_ABOUT THIS EXERCISE_
Find the line holding "flushes (default: 5.0)" in the entries below. Give it again exactly, along with every line after it up to and including the line holding "### Storage Backends".

_Rendered images with source text_

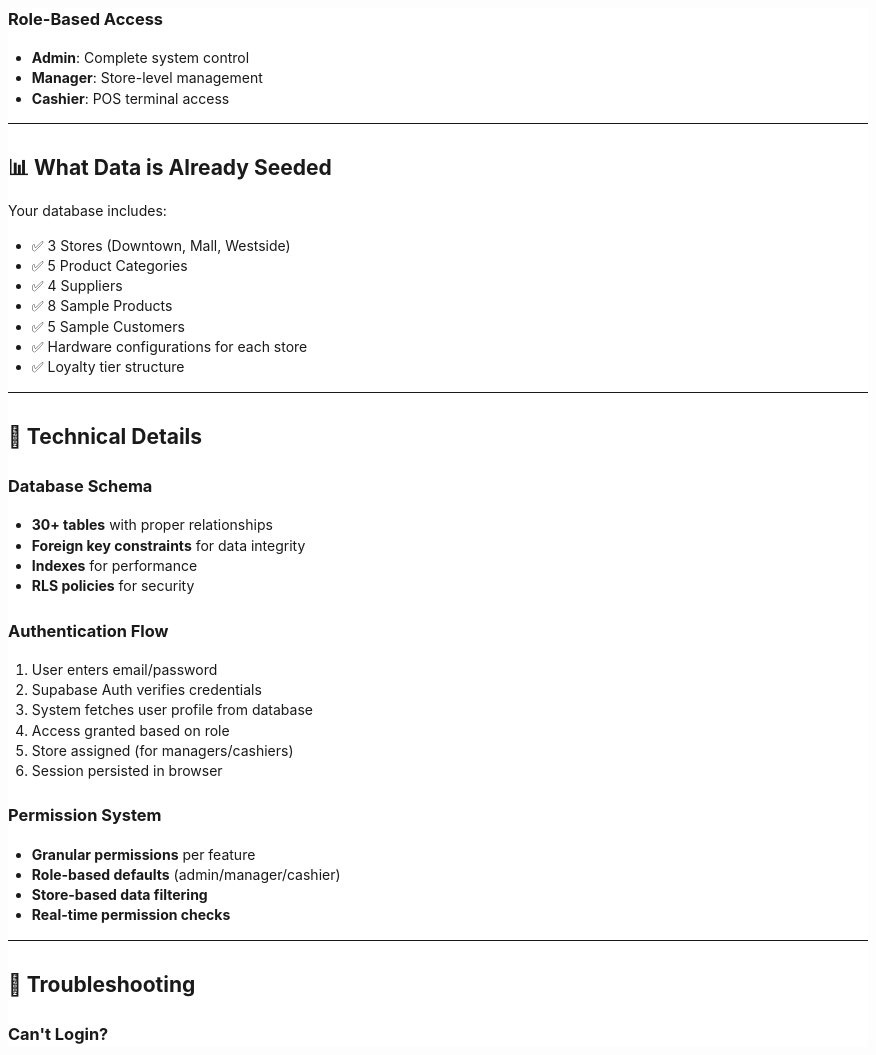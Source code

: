 ### Role-Based Access
- **Admin**: Complete system control
- **Manager**: Store-level management
- **Cashier**: POS terminal access

---

## 📊 What Data is Already Seeded

Your database includes:

- ✅ 3 Stores (Downtown, Mall, Westside)
- ✅ 5 Product Categories
- ✅ 4 Suppliers
- ✅ 8 Sample Products
- ✅ 5 Sample Customers
- ✅ Hardware configurations for each store
- ✅ Loyalty tier structure

---

## 🔧 Technical Details

### Database Schema
- **30+ tables** with proper relationships
- **Foreign key constraints** for data integrity
- **Indexes** for performance
- **RLS policies** for security

### Authentication Flow
1. User enters email/password
2. Supabase Auth verifies credentials
3. System fetches user profile from database
4. Access granted based on role
5. Store assigned (for managers/cashiers)
6. Session persisted in browser

### Permission System
- **Granular permissions** per feature
- **Role-based defaults** (admin/manager/cashier)
- **Store-based data filtering**
- **Real-time permission checks**

---

## 🐛 Troubleshooting

### Can't Login?
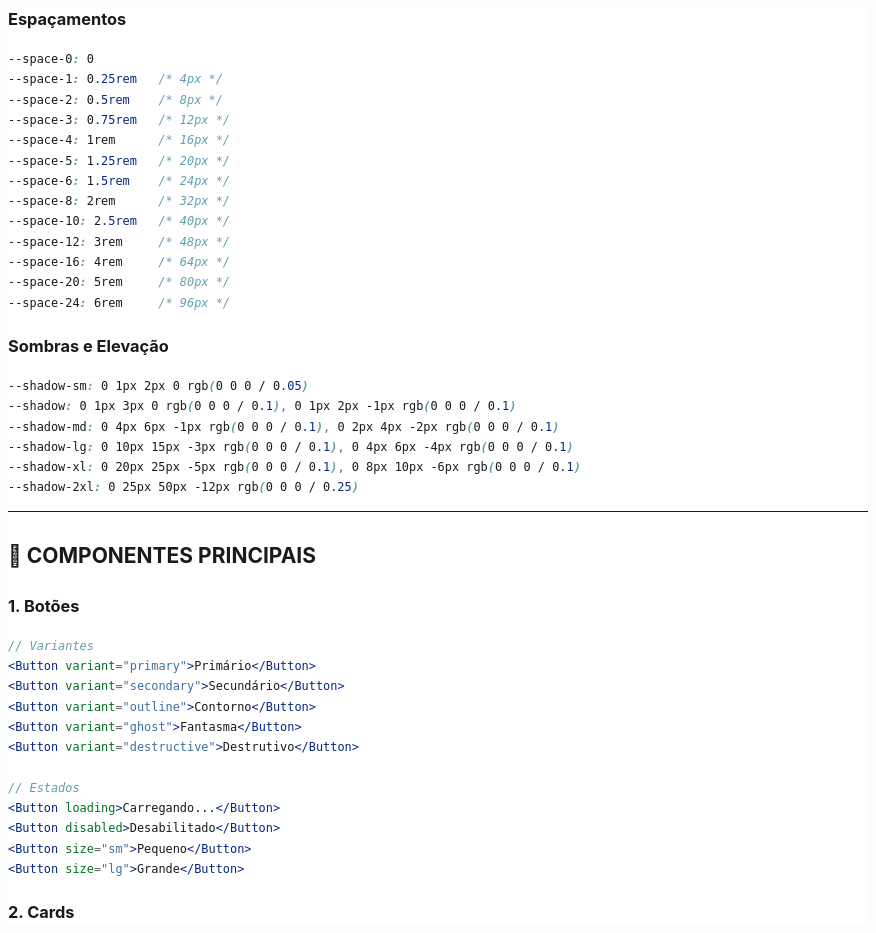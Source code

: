 ### **Espaçamentos**

```css
--space-0: 0
--space-1: 0.25rem   /* 4px */
--space-2: 0.5rem    /* 8px */
--space-3: 0.75rem   /* 12px */
--space-4: 1rem      /* 16px */
--space-5: 1.25rem   /* 20px */
--space-6: 1.5rem    /* 24px */
--space-8: 2rem      /* 32px */
--space-10: 2.5rem   /* 40px */
--space-12: 3rem     /* 48px */
--space-16: 4rem     /* 64px */
--space-20: 5rem     /* 80px */
--space-24: 6rem     /* 96px */
```

### **Sombras e Elevação**

```css
--shadow-sm: 0 1px 2px 0 rgb(0 0 0 / 0.05)
--shadow: 0 1px 3px 0 rgb(0 0 0 / 0.1), 0 1px 2px -1px rgb(0 0 0 / 0.1)
--shadow-md: 0 4px 6px -1px rgb(0 0 0 / 0.1), 0 2px 4px -2px rgb(0 0 0 / 0.1)
--shadow-lg: 0 10px 15px -3px rgb(0 0 0 / 0.1), 0 4px 6px -4px rgb(0 0 0 / 0.1)
--shadow-xl: 0 20px 25px -5px rgb(0 0 0 / 0.1), 0 8px 10px -6px rgb(0 0 0 / 0.1)
--shadow-2xl: 0 25px 50px -12px rgb(0 0 0 / 0.25)
```

---

## 🎨 **COMPONENTES PRINCIPAIS**

### **1. Botões**

```jsx
// Variantes
<Button variant="primary">Primário</Button>
<Button variant="secondary">Secundário</Button>
<Button variant="outline">Contorno</Button>
<Button variant="ghost">Fantasma</Button>
<Button variant="destructive">Destrutivo</Button>

// Estados
<Button loading>Carregando...</Button>
<Button disabled>Desabilitado</Button>
<Button size="sm">Pequeno</Button>
<Button size="lg">Grande</Button>
```

### **2. Cards**
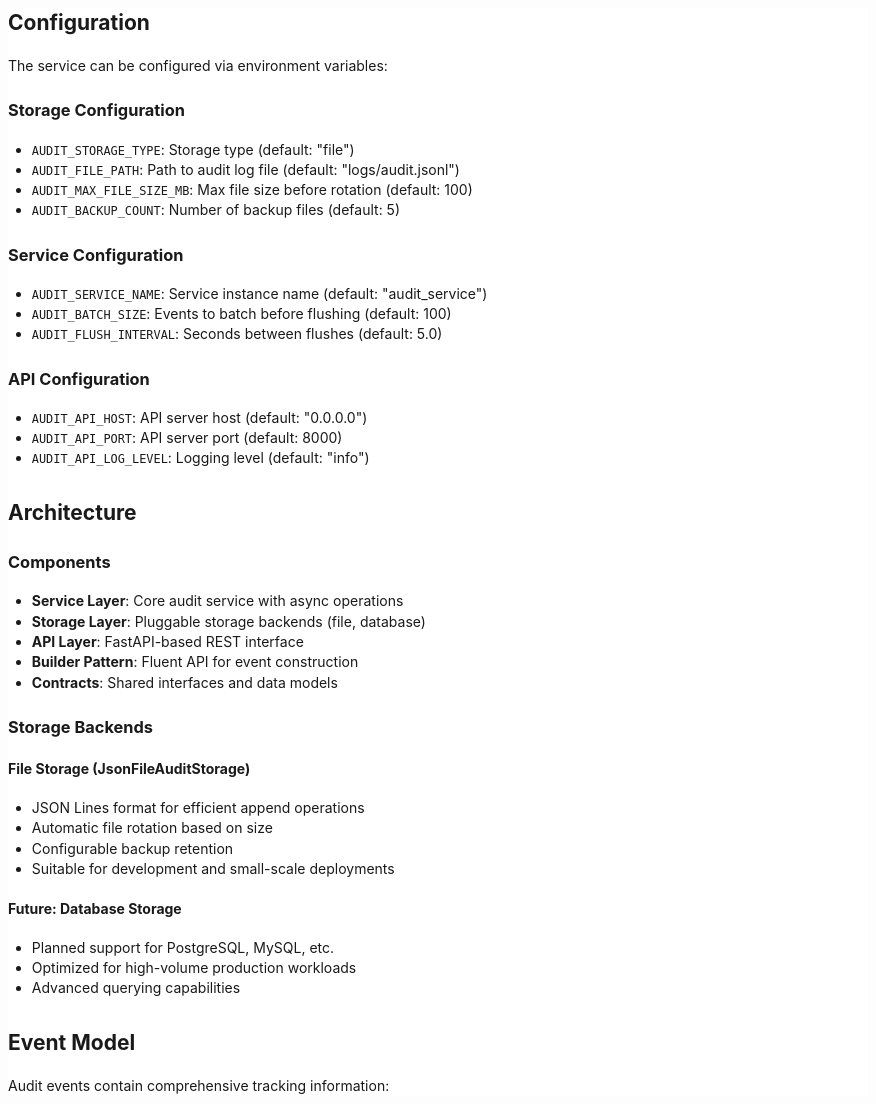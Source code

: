 ## Configuration

The service can be configured via environment variables:

### Storage Configuration

- `AUDIT_STORAGE_TYPE`: Storage type (default: "file")
- `AUDIT_FILE_PATH`: Path to audit log file (default: "logs/audit.jsonl")
- `AUDIT_MAX_FILE_SIZE_MB`: Max file size before rotation (default: 100)
- `AUDIT_BACKUP_COUNT`: Number of backup files (default: 5)

### Service Configuration

- `AUDIT_SERVICE_NAME`: Service instance name (default: "audit_service")
- `AUDIT_BATCH_SIZE`: Events to batch before flushing (default: 100)
- `AUDIT_FLUSH_INTERVAL`: Seconds between flushes (default: 5.0)

### API Configuration

- `AUDIT_API_HOST`: API server host (default: "0.0.0.0")
- `AUDIT_API_PORT`: API server port (default: 8000)
- `AUDIT_API_LOG_LEVEL`: Logging level (default: "info")

## Architecture

### Components

- **Service Layer**: Core audit service with async operations
- **Storage Layer**: Pluggable storage backends (file, database)
- **API Layer**: FastAPI-based REST interface
- **Builder Pattern**: Fluent API for event construction
- **Contracts**: Shared interfaces and data models

### Storage Backends

#### File Storage (JsonFileAuditStorage)

- JSON Lines format for efficient append operations
- Automatic file rotation based on size
- Configurable backup retention
- Suitable for development and small-scale deployments

#### Future: Database Storage

- Planned support for PostgreSQL, MySQL, etc.
- Optimized for high-volume production workloads
- Advanced querying capabilities

## Event Model

Audit events contain comprehensive tracking information:
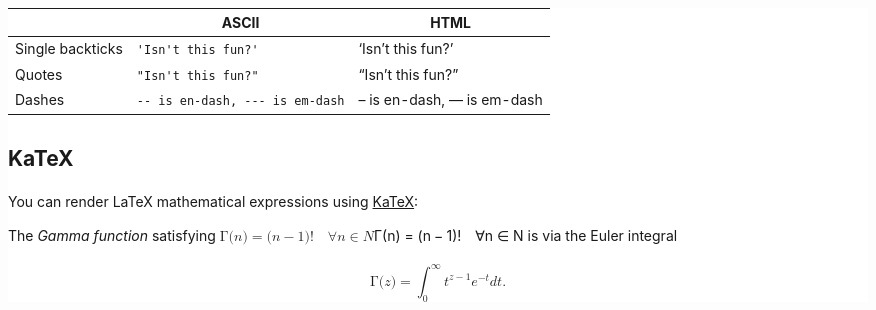 <table>
<thead>
<tr>
<th></th>
<th>ASCII</th>
<th>HTML</th>
</tr>
</thead>
<tbody>
<tr>
<td>Single backticks</td>
<td><code>'Isn't this fun?'</code></td>
<td>‘Isn’t this fun?’</td>
</tr>
<tr>
<td>Quotes</td>
<td><code>"Isn't this fun?"</code></td>
<td>“Isn’t this fun?”</td>
</tr>
<tr>
<td>Dashes</td>
<td><code>-- is en-dash, --- is em-dash</code></td>
<td>– is en-dash, — is em-dash</td>
</tr>
</tbody>
</table><h2 id="katex">KaTeX</h2>
<p>You can render LaTeX mathematical expressions using <a href="https://khan.github.io/KaTeX/">KaTeX</a>:</p>
<p>The <em>Gamma function</em> satisfying <span class="katex--inline"><span class="katex"><span class="katex-mathml"><math xmlns="http://www.w3.org/1998/Math/MathML"><semantics><mrow><mi mathvariant="normal">Γ</mi><mo stretchy="false">(</mo><mi>n</mi><mo stretchy="false">)</mo><mo>=</mo><mo stretchy="false">(</mo><mi>n</mi><mo>−</mo><mn>1</mn><mo stretchy="false">)</mo><mo stretchy="false">!</mo><mspace width="1em"></mspace><mi mathvariant="normal">∀</mi><mi>n</mi><mo>∈</mo><mi mathvariant="double-struck">N</mi></mrow><annotation encoding="application/x-tex">\Gamma(n) = (n-1)!\quad\forall n\in\mathbb N</annotation></semantics></math></span><span class="katex-html" aria-hidden="true"><span class="base"><span class="strut" style="height: 1em; vertical-align: -0.25em;"></span><span class="mord">Γ</span><span class="mopen">(</span><span class="mord mathnormal">n</span><span class="mclose">)</span><span class="mspace" style="margin-right: 0.2777777777777778em;"></span><span class="mrel">=</span><span class="mspace" style="margin-right: 0.2777777777777778em;"></span></span><span class="base"><span class="strut" style="height: 1em; vertical-align: -0.25em;"></span><span class="mopen">(</span><span class="mord mathnormal">n</span><span class="mspace" style="margin-right: 0.2222222222222222em;"></span><span class="mbin">−</span><span class="mspace" style="margin-right: 0.2222222222222222em;"></span></span><span class="base"><span class="strut" style="height: 1em; vertical-align: -0.25em;"></span><span class="mord">1</span><span class="mclose">)!</span><span class="mspace" style="margin-right: 1em;"></span><span class="mord">∀</span><span class="mord mathnormal">n</span><span class="mspace" style="margin-right: 0.2777777777777778em;"></span><span class="mrel">∈</span><span class="mspace" style="margin-right: 0.2777777777777778em;"></span></span><span class="base"><span class="strut" style="height: 0.68889em; vertical-align: 0em;"></span><span class="mord mathbb">N</span></span></span></span></span> is via the Euler integral</p>
<p><span class="katex--display"><span class="katex-display"><span class="katex"><span class="katex-mathml"><math xmlns="http://www.w3.org/1998/Math/MathML" display="block"><semantics><mrow><mi mathvariant="normal">Γ</mi><mo stretchy="false">(</mo><mi>z</mi><mo stretchy="false">)</mo><mo>=</mo><msubsup><mo>∫</mo><mn>0</mn><mi mathvariant="normal">∞</mi></msubsup><msup><mi>t</mi><mrow><mi>z</mi><mo>−</mo><mn>1</mn></mrow></msup><msup><mi>e</mi><mrow><mo>−</mo><mi>t</mi></mrow></msup><mi>d</mi><mi>t</mi> <mi mathvariant="normal">.</mi></mrow><annotation encoding="application/x-tex">
\Gamma(z) = \int_0^\infty t^{z-1}e^{-t}dt\,.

_WORKED SOLUTION_
- `AUDIT_FLUSH_INTERVAL`: Seconds between flushes (default: 5.0)

### API Configuration

- `AUDIT_API_HOST`: API server host (default: "0.0.0.0")
- `AUDIT_API_PORT`: API server port (default: 8000)
- `AUDIT_API_LOG_LEVEL`: Logging level (default: "info")

## Architecture

### Components

- **Service Layer**: Core audit service with async operations
- **Storage Layer**: Pluggable storage backends (file, database)
- **API Layer**: FastAPI-based REST interface
- **Builder Pattern**: Fluent API for event construction
- **Contracts**: Shared interfaces and data models

### Storage Backends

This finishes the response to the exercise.